I had gotten it into my head that there was this life and lifestyle I was supposed to be living, that I should just fit into to be satisfied. I thought I needed to be a certain way to be happy and be accepted by others. It stems from a bunch of falsehoods I learned from the media and my church culture (which is an odd juxtaposition because of how strikingly opposite they are).

The Media

In the media, I see a constant barrage of idiotic celebrities who do stupid, eyebrow raising things to get attention. Just look at everything that went down at the VMAs yesterday, if you want to know what I mean. I lose all respect for celebrities who do crazy things just to stay in the spotlight. It makes me start loathing them. So the lesson I learned from the media is that I do not want to be like Lady Gaga, Miley Cyrus, Amanda Bynes, Britney Spears, or Paris Hilton, to name a few. I don’t hate people, but man, I really do not like any of them. At all. I used to like some of them, and the fact that I saw them change, from someone who seemed to be in touch with their inner goodness into attention-crazed and sexualized partiers who use their bodies and extreme actions to get attention… It just makes me roll my eyes and throw up a little bit in my mouth. They’re not doing anything for the good of society, and that’s the message they’re sending others who see them as role models. Great. Just what America needs.
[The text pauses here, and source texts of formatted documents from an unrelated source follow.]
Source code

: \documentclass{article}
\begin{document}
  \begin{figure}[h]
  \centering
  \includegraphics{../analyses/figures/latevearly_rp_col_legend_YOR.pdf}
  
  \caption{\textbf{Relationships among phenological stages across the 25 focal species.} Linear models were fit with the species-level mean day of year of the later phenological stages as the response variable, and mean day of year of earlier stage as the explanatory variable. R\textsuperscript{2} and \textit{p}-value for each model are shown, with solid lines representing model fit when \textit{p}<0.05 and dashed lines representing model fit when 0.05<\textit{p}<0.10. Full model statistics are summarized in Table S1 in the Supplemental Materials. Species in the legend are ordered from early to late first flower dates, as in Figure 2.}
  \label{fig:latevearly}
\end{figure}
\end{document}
So rather than trusting the media show me what I should be like, they’ve successfully shown me exactly what not to be like. But in listening to and believing in that message, I haven’t really been listening to myself. I’ve gotten so focused on the media’s what-not-to-do and how-not-to-act message instead of just listening to myself. Even though I think the message I’ve gotten from tv and pop-culture is good (because it makes me want to be an upstanding citizen and not a spoiled brat looking for free handouts or fame), the problem is that I keep getting bombarded with that same message to the point that I’ve stopped listening to my inner voice. I haven’t even bothered to examine who I want to become because I’ve gotten so caught up in having opinions about the dumb actions of these famous people. I became so involved with analyzing them and their lives that I wasn’t even looking at my own life. I have no idea how it got to that point, but it did.

My Church Culture

I’m Mormon. And I chose to be a member of this church. I believe whole-heartedly in the doctrines and principles we teach. And before anyone tries to ‘save’ me or convince me that I’m wrong for what I believe, let me just say, “Oh please, honey. I’ve heard it all before.” I grew up in the South, in Louisiana and Tennessee. I served as a missionary for my church for 18 months in San Antonio, Texas. I’ve been all over the Bible Belt and had people feed me all kinds of anti-Mormon literature and ideas. I’ve lost friends for being Mormon (or friends’ parents not allow them to hang out with me because I’m Mormon). I’ve heard every good and bad opinion about Mormons there is, and through it all, I stand firm in my faith. I’ve had some very specific and personal experiences that were answers to prayers. I’ve seen miracles happen by the hands of worthy Priesthood holders from my church. And overall, the gospel principles taught within the church ring true to my heart and mind, and answer soul-searching questions no other church or religion has been able to answer for me. I’ve done my homework. I’ve studied every religion I could find (and it took a couple of years). In the end, The Church of Jesus Christ of Latter-day Saints is the one that I’ve willingly chosen with all my heart to be a part of.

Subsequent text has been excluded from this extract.